**Problem details:**
Copy the data exactly from the line that contains "- 👥 **Community" through the line that contains "# Deaf Cats - Testing", keeping both end lines and leaving out everything else.
⟨
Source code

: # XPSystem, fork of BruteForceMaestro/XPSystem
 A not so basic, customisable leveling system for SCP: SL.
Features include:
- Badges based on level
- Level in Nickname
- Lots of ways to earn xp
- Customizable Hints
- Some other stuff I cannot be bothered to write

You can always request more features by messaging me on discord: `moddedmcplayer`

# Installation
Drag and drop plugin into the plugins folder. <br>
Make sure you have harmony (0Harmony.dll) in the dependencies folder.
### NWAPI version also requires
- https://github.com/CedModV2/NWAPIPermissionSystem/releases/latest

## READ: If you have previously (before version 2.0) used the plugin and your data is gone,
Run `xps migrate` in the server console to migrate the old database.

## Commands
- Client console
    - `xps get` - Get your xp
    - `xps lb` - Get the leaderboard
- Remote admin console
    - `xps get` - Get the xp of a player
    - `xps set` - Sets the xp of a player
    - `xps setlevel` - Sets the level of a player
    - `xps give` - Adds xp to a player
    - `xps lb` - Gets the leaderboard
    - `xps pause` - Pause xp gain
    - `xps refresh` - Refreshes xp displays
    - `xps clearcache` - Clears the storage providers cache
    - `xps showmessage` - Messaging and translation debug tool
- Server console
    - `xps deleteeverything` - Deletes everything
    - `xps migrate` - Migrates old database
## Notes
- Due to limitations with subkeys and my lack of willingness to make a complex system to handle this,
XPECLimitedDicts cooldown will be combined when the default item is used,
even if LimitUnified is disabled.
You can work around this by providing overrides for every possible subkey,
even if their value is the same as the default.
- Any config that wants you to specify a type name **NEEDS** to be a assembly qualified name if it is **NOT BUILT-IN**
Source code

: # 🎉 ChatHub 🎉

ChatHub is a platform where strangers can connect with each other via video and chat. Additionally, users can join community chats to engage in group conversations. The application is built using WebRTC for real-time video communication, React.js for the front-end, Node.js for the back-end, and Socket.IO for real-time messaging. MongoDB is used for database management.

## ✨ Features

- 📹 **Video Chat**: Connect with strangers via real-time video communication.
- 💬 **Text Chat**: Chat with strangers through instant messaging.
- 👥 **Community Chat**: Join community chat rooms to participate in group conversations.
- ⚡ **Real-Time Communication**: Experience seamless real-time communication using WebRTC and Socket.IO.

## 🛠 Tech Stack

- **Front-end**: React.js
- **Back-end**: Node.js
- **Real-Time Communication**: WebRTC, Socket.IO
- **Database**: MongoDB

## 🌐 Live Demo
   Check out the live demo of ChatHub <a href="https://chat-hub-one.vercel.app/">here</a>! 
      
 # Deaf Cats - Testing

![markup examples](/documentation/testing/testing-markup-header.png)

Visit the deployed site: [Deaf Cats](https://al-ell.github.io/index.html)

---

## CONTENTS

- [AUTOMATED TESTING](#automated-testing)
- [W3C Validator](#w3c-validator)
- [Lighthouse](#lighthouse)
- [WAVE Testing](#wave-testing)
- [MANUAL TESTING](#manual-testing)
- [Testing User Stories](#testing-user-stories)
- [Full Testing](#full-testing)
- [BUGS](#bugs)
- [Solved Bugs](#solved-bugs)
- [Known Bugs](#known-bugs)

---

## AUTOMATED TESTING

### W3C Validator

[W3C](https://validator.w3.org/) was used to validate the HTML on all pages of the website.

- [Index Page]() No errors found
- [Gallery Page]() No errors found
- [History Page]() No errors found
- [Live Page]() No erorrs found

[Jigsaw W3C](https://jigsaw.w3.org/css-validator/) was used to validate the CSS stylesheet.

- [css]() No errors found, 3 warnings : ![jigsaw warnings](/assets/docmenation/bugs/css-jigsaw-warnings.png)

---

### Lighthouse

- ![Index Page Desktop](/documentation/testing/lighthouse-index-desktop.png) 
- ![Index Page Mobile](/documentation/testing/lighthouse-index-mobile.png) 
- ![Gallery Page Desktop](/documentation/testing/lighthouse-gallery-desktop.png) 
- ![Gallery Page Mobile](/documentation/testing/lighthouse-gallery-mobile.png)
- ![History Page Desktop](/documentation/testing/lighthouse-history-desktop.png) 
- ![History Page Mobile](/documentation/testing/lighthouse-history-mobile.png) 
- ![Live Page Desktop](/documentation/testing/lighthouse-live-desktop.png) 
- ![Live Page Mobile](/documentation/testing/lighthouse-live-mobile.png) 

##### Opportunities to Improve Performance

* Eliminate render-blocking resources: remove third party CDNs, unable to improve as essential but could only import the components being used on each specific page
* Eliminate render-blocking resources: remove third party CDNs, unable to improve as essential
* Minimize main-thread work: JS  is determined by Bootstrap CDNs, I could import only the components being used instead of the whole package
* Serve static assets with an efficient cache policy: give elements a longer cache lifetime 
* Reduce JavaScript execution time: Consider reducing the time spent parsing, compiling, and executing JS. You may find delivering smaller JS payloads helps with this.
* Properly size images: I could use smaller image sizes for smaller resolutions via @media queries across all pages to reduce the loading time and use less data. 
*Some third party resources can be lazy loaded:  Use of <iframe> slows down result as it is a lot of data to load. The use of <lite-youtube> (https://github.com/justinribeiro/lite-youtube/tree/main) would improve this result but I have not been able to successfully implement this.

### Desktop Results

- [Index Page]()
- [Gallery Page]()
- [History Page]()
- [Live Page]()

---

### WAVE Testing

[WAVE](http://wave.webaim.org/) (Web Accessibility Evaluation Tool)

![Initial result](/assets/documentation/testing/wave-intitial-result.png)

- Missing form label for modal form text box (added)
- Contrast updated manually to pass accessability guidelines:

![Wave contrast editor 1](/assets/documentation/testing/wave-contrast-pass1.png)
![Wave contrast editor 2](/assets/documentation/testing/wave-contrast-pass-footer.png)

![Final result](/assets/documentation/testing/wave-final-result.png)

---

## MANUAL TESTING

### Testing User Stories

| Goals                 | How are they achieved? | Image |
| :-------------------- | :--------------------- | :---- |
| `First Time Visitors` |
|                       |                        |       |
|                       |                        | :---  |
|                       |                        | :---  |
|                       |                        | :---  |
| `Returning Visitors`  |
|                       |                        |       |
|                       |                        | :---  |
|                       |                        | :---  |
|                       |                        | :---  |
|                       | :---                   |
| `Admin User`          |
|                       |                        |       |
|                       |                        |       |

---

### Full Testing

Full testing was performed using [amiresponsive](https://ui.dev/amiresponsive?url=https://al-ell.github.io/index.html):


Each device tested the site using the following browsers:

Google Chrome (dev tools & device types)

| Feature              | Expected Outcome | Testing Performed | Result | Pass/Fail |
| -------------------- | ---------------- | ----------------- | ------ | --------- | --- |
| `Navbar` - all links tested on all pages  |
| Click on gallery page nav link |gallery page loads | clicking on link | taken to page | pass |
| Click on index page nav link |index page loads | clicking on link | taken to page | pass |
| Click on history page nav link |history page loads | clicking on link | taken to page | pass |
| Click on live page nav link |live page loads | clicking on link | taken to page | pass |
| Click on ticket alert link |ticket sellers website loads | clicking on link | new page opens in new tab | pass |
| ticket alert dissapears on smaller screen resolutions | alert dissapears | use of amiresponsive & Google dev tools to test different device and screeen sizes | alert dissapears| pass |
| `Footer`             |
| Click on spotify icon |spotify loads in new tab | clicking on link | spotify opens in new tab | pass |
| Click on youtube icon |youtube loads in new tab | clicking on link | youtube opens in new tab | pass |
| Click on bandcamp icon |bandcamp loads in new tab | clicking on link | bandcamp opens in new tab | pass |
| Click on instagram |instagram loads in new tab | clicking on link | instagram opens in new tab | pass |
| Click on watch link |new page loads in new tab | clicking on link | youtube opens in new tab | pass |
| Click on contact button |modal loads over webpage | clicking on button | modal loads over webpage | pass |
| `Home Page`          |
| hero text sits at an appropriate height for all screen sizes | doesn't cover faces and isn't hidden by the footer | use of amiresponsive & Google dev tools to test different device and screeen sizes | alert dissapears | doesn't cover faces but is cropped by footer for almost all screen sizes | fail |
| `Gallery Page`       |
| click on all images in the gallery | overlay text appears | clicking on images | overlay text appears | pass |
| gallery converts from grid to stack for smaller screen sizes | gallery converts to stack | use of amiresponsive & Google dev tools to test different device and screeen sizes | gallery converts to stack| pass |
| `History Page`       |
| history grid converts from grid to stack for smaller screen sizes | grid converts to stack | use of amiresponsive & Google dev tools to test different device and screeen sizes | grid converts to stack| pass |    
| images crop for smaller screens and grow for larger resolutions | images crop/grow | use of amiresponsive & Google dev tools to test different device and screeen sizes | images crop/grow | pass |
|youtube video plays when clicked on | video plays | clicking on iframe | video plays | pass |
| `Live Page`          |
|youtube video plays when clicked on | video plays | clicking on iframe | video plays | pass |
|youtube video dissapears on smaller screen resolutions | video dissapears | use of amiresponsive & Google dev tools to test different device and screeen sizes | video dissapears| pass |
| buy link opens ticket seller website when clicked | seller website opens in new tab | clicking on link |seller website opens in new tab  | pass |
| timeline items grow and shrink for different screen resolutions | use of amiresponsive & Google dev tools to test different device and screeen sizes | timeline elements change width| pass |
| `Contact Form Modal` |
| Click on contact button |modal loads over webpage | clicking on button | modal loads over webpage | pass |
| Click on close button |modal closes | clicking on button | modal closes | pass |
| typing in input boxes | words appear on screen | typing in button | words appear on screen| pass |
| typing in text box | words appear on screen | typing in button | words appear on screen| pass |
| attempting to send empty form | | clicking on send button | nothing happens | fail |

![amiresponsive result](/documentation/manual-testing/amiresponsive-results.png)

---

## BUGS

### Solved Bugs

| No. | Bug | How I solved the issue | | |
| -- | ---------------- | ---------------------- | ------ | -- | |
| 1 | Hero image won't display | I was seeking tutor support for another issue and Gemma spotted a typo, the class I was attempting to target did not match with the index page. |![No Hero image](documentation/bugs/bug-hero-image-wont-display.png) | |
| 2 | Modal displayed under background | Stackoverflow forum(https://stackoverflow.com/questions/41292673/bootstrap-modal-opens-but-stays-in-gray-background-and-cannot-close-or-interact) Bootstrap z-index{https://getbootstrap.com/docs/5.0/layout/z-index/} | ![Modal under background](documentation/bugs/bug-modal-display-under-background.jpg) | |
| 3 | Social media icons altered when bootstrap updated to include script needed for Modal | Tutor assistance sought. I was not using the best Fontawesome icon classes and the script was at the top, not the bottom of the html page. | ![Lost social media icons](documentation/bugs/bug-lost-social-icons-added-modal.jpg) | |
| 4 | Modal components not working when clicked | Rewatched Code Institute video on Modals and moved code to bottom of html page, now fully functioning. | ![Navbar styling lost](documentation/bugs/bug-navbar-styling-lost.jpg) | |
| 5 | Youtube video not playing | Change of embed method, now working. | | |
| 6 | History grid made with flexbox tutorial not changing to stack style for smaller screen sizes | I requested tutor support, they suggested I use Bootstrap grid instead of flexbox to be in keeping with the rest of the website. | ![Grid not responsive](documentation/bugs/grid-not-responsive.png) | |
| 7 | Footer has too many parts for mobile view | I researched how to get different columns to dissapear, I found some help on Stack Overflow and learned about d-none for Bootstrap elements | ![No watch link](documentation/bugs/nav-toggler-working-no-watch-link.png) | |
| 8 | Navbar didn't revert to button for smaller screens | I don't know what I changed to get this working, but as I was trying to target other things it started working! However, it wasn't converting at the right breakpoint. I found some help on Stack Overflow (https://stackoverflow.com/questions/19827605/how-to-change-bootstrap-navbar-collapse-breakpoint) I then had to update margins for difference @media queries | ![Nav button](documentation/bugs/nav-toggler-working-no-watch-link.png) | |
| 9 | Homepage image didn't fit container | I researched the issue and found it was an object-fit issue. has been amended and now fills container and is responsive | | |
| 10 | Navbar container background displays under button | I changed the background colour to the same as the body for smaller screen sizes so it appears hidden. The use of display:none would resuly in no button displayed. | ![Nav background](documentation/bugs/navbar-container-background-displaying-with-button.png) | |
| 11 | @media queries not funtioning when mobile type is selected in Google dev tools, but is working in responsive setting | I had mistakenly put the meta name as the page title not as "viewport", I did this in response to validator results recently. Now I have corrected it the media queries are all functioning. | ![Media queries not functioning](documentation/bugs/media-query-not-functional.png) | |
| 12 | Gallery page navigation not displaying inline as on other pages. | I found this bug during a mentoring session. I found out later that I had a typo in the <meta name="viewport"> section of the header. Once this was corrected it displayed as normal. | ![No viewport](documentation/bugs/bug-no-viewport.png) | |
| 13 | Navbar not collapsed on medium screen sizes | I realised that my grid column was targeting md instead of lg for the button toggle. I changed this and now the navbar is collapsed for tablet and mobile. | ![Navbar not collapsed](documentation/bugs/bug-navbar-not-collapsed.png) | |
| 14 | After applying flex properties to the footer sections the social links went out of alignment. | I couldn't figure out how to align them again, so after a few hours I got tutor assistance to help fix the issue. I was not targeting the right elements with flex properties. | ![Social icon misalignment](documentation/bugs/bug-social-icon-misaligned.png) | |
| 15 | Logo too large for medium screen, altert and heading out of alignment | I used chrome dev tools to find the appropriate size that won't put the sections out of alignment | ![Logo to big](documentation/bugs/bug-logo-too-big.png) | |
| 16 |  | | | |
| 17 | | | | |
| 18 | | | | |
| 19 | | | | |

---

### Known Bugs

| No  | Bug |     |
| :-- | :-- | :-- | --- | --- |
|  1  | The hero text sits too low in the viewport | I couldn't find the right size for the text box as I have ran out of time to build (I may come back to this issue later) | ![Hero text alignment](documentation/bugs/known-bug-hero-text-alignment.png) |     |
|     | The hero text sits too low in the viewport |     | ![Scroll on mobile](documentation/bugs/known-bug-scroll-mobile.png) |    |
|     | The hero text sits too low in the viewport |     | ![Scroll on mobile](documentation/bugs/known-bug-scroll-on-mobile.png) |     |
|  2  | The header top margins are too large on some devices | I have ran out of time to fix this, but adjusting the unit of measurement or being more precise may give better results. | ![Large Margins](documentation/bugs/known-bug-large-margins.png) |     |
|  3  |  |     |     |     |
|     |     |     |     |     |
⟩
**Answer for the task:**
- 👥 **Community Chat**: Join community chat rooms to participate in group conversations.
- ⚡ **Real-Time Communication**: Experience seamless real-time communication using WebRTC and Socket.IO.

## 🛠 Tech Stack

- **Front-end**: React.js
- **Back-end**: Node.js
- **Real-Time Communication**: WebRTC, Socket.IO
- **Database**: MongoDB

## 🌐 Live Demo
   Check out the live demo of ChatHub <a href="https://chat-hub-one.vercel.app/">here</a>! 
      
 # Deaf Cats - Testing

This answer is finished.